Problem description:
All that is required is the number of lines in this listing that hold "todo".

Provided data:
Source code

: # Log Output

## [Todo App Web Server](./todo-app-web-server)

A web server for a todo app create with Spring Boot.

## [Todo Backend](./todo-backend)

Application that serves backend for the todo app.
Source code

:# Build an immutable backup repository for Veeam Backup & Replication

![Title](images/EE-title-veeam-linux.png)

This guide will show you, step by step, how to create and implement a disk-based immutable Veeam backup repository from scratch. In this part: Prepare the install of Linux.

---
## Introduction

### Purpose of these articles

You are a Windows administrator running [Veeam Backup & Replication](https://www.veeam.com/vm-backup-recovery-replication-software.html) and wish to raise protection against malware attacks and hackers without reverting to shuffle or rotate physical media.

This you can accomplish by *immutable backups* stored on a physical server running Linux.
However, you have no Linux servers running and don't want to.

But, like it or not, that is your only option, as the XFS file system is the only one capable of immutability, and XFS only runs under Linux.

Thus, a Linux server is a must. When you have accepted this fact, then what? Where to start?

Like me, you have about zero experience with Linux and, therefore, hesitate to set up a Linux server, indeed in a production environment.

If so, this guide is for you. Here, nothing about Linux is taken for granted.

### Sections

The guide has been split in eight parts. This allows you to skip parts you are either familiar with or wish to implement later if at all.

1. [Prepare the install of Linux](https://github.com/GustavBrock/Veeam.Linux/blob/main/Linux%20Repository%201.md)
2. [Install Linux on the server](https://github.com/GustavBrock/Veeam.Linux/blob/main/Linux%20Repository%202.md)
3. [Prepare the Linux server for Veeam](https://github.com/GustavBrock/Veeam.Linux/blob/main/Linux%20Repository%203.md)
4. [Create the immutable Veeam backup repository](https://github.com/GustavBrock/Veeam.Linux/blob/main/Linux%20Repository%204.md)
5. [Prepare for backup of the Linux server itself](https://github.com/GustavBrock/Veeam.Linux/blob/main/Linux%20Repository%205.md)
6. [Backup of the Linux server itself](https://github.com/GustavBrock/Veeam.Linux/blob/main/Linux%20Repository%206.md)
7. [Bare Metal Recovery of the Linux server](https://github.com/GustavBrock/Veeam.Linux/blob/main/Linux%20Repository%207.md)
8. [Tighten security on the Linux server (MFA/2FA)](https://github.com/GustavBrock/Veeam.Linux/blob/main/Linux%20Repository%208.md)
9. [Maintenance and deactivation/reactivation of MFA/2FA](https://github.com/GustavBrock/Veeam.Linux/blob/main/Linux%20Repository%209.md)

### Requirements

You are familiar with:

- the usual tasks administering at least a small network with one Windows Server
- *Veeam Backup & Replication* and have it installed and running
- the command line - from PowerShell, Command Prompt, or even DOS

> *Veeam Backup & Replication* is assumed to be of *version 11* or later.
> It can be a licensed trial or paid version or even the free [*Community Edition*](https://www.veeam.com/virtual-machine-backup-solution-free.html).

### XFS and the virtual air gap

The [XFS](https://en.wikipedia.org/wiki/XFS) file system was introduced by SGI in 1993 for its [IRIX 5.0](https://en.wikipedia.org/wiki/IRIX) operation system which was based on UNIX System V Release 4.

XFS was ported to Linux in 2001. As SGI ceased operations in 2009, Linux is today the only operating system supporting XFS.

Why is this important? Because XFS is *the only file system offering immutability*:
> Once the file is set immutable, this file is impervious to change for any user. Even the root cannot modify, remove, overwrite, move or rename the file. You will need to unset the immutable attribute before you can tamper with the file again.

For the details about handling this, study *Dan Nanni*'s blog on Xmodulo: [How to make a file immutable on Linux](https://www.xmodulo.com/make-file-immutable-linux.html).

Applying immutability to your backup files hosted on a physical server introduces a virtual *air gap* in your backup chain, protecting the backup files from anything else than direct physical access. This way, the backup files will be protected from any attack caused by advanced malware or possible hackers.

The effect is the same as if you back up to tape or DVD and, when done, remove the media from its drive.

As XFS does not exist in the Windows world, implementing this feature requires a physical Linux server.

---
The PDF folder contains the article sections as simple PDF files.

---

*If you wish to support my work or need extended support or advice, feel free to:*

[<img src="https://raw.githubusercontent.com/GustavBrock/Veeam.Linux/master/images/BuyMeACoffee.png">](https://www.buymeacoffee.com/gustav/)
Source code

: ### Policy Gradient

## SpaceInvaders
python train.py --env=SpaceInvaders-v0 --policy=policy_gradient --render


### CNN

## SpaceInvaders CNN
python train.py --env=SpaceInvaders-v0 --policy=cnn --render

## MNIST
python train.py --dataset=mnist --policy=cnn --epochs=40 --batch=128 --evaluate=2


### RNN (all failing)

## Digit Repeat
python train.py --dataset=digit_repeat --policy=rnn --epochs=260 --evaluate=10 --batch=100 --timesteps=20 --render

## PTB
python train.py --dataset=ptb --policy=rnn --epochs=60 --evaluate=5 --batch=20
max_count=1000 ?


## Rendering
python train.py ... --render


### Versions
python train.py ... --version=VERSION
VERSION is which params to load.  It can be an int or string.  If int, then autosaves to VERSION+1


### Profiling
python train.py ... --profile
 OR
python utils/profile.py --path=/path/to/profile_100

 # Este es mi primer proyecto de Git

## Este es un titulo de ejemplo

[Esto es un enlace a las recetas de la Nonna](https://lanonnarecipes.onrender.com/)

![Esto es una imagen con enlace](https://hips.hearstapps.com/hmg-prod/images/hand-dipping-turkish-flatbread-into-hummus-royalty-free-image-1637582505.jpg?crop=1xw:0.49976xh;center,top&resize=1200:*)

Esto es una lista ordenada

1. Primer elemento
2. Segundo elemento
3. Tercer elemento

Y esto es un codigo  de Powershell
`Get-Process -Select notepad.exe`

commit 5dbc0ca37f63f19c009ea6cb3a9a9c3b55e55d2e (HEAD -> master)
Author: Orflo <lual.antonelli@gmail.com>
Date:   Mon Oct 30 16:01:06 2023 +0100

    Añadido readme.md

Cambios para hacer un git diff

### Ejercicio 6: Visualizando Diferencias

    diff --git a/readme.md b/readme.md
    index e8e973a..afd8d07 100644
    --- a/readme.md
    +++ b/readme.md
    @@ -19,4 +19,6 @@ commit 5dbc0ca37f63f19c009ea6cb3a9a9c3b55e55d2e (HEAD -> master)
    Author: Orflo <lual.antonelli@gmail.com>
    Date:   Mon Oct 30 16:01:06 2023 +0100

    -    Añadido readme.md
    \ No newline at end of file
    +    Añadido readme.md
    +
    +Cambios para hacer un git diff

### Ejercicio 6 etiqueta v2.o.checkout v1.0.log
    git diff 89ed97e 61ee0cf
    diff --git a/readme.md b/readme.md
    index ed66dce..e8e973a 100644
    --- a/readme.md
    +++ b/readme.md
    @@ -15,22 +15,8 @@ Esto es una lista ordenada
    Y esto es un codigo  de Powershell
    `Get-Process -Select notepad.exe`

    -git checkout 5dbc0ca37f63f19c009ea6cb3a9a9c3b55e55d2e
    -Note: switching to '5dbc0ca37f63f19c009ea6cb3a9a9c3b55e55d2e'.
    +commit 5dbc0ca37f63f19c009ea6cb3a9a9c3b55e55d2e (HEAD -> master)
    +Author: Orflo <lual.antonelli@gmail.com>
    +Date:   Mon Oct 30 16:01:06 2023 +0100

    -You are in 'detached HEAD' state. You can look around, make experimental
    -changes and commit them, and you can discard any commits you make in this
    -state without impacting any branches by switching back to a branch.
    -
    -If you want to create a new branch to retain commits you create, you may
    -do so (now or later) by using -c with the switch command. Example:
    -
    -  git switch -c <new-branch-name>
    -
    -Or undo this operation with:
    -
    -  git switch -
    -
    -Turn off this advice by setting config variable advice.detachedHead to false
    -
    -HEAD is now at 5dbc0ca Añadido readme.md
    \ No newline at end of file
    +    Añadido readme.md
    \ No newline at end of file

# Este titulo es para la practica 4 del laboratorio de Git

Answer to this problem:
4